**DATA TO EXAMINE:**
- - - -

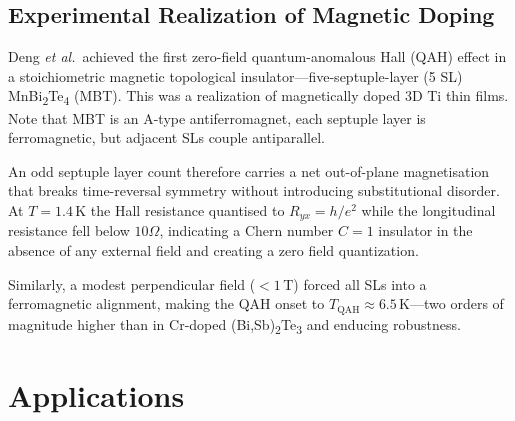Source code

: \documentclass[aps,prb,twocolumn]{revtex4-2}
\begin{document}
    \subsection{Experimental Realization of Magnetic Doping}
      Deng \textit{et al.}\,\cite{deng_quantum_2020} achieved the first zero-field quantum-anomalous Hall (QAH) effect in a stoichiometric magnetic topological insulator—five-septuple-layer (5 SL) MnBi\textsubscript{2}Te\textsubscript{4} (MBT). This was a realization of magnetically doped 3D Ti thin films. Note that MBT is an A-type antiferromagnet, each septuple layer is ferromagnetic, but adjacent SLs couple antiparallel.  

      An odd septuple layer count therefore carries a net out-of-plane magnetisation that breaks time-reversal symmetry without introducing substitutional disorder. At $T = 1.4\,$K the Hall resistance quantised to $R_{yx}=h/e^{2}$ while the longitudinal resistance fell below $10\Omega$, indicating a Chern number $C=1$ insulator in the absence of any external field and creating a zero field quantization. 

      Similarly, a modest perpendicular field (${<}1\,$T) forced all SLs into a ferromagnetic alignment, making the QAH onset to $T_{\mathrm{QAH}}\approx 6.5\,$K—two orders of magnitude higher than in Cr-doped (Bi,Sb)\textsubscript{2}Te\textsubscript{3} and enducing robustness. 

  \section{Applications}
\end{document}
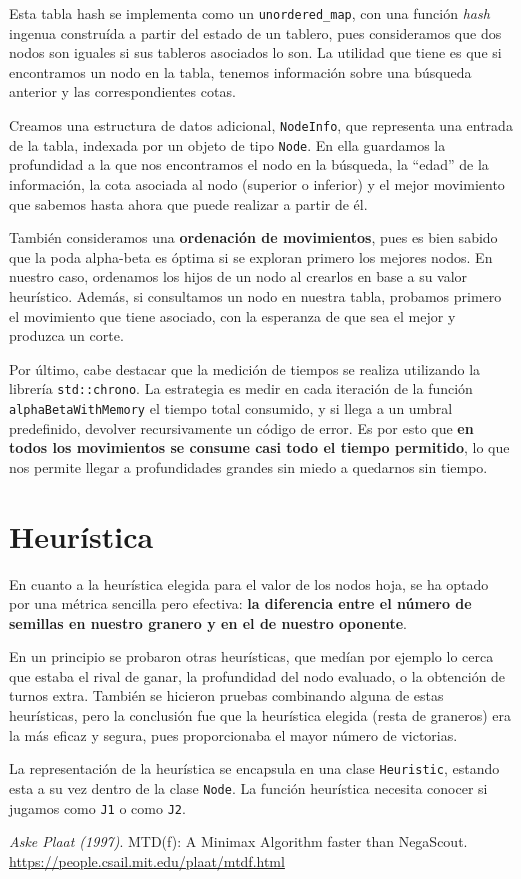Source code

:\documentclass[11pt,a4paper]{article}
\begin{document}
Esta tabla hash se implementa como un \verb|unordered_map|, con una función \textit{hash} ingenua construída a partir del estado de un tablero, pues consideramos que dos nodos son iguales si sus tableros asociados lo son. La utilidad que tiene es que si encontramos un nodo en la tabla, tenemos información sobre una búsqueda anterior y las correspondientes cotas.

Creamos una estructura de datos adicional, \verb|NodeInfo|, que representa una entrada de la tabla, indexada por un objeto de tipo \verb|Node|. En ella guardamos la profundidad a la que nos encontramos el nodo en la búsqueda, la ``edad'' de la información, la cota asociada al nodo (superior o inferior) y el mejor movimiento que sabemos hasta ahora que puede realizar a partir de él.

También consideramos una \textbf{ordenación de movimientos}, pues es bien sabido que la poda alpha-beta es óptima si se exploran primero los mejores nodos. En nuestro caso, ordenamos los hijos de un nodo al crearlos en base a su valor heurístico. Además, si consultamos un nodo en nuestra tabla, probamos primero el movimiento que tiene asociado, con la esperanza de que sea el mejor y produzca un corte.

Por último, cabe destacar que la medición de tiempos se realiza utilizando la librería \verb|std::chrono|. La estrategia es medir en cada iteración de la función \verb|alphaBetaWithMemory| el tiempo total consumido, y si llega a un umbral predefinido, devolver recursivamente un código de error. Es por esto que \textbf{en todos los movimientos se consume casi todo el tiempo permitido}, lo que nos permite llegar a profundidades grandes sin miedo a quedarnos sin tiempo.

\section{Heurística}

En cuanto a la heurística elegida para el valor de los nodos hoja, se ha optado por una métrica sencilla pero efectiva: \textbf{la diferencia entre el número de semillas en nuestro granero y en el de nuestro oponente}. 

En un principio se probaron otras heurísticas, que medían por ejemplo lo cerca que estaba el rival de ganar, la profundidad del nodo evaluado, o la obtención de turnos extra. También se hicieron pruebas combinando alguna de estas heurísticas, pero la conclusión fue que la heurística elegida (resta de graneros) era la más eficaz y segura, pues proporcionaba el mayor número de victorias.

La representación de la heurística se encapsula en una clase \verb|Heuristic|, estando esta a su vez dentro de la clase \verb|Node|. La función heurística necesita conocer si jugamos como \verb|J1| o como \verb|J2|. 


\begin{thebibliography}{9}

\textit{Aske Plaat (1997)}. MTD(f): A Minimax Algorithm faster than NegaScout. \\ \url{https://people.csail.mit.edu/plaat/mtdf.html}

\end{thebibliography}
\end{document}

- - - -

**ASSIGNMENT:**
Output all of the data above exactly; no pictures should appear.

**RESULT BELOW:**
Source code

: \documentclass[aps,prb,twocolumn]{revtex4-2}
\begin{document}
    \subsection{Experimental Realization of Magnetic Doping}
      Deng \textit{et al.}\,\cite{deng_quantum_2020} achieved the first zero-field quantum-anomalous Hall (QAH) effect in a stoichiometric magnetic topological insulator—five-septuple-layer (5 SL) MnBi\textsubscript{2}Te\textsubscript{4} (MBT). This was a realization of magnetically doped 3D Ti thin films. Note that MBT is an A-type antiferromagnet, each septuple layer is ferromagnetic, but adjacent SLs couple antiparallel.  

      An odd septuple layer count therefore carries a net out-of-plane magnetisation that breaks time-reversal symmetry without introducing substitutional disorder. At $T = 1.4\,$K the Hall resistance quantised to $R_{yx}=h/e^{2}$ while the longitudinal resistance fell below $10\Omega$, indicating a Chern number $C=1$ insulator in the absence of any external field and creating a zero field quantization. 

      Similarly, a modest perpendicular field (${<}1\,$T) forced all SLs into a ferromagnetic alignment, making the QAH onset to $T_{\mathrm{QAH}}\approx 6.5\,$K—two orders of magnitude higher than in Cr-doped (Bi,Sb)\textsubscript{2}Te\textsubscript{3} and enducing robustness. 

  \section{Applications}
\end{document}
Source code

:\documentclass[11pt,a4paper]{article}
\begin{document}
Esta tabla hash se implementa como un \verb|unordered_map|, con una función \textit{hash} ingenua construída a partir del estado de un tablero, pues consideramos que dos nodos son iguales si sus tableros asociados lo son. La utilidad que tiene es que si encontramos un nodo en la tabla, tenemos información sobre una búsqueda anterior y las correspondientes cotas.

Creamos una estructura de datos adicional, \verb|NodeInfo|, que representa una entrada de la tabla, indexada por un objeto de tipo \verb|Node|. En ella guardamos la profundidad a la que nos encontramos el nodo en la búsqueda, la ``edad'' de la información, la cota asociada al nodo (superior o inferior) y el mejor movimiento que sabemos hasta ahora que puede realizar a partir de él.

También consideramos una \textbf{ordenación de movimientos}, pues es bien sabido que la poda alpha-beta es óptima si se exploran primero los mejores nodos. En nuestro caso, ordenamos los hijos de un nodo al crearlos en base a su valor heurístico. Además, si consultamos un nodo en nuestra tabla, probamos primero el movimiento que tiene asociado, con la esperanza de que sea el mejor y produzca un corte.

Por último, cabe destacar que la medición de tiempos se realiza utilizando la librería \verb|std::chrono|. La estrategia es medir en cada iteración de la función \verb|alphaBetaWithMemory| el tiempo total consumido, y si llega a un umbral predefinido, devolver recursivamente un código de error. Es por esto que \textbf{en todos los movimientos se consume casi todo el tiempo permitido}, lo que nos permite llegar a profundidades grandes sin miedo a quedarnos sin tiempo.

\section{Heurística}

En cuanto a la heurística elegida para el valor de los nodos hoja, se ha optado por una métrica sencilla pero efectiva: \textbf{la diferencia entre el número de semillas en nuestro granero y en el de nuestro oponente}. 

En un principio se probaron otras heurísticas, que medían por ejemplo lo cerca que estaba el rival de ganar, la profundidad del nodo evaluado, o la obtención de turnos extra. También se hicieron pruebas combinando alguna de estas heurísticas, pero la conclusión fue que la heurística elegida (resta de graneros) era la más eficaz y segura, pues proporcionaba el mayor número de victorias.

La representación de la heurística se encapsula en una clase \verb|Heuristic|, estando esta a su vez dentro de la clase \verb|Node|. La función heurística necesita conocer si jugamos como \verb|J1| o como \verb|J2|. 


\begin{thebibliography}{9}

\textit{Aske Plaat (1997)}. MTD(f): A Minimax Algorithm faster than NegaScout. \\ \url{https://people.csail.mit.edu/plaat/mtdf.html}

\end{thebibliography}
\end{document}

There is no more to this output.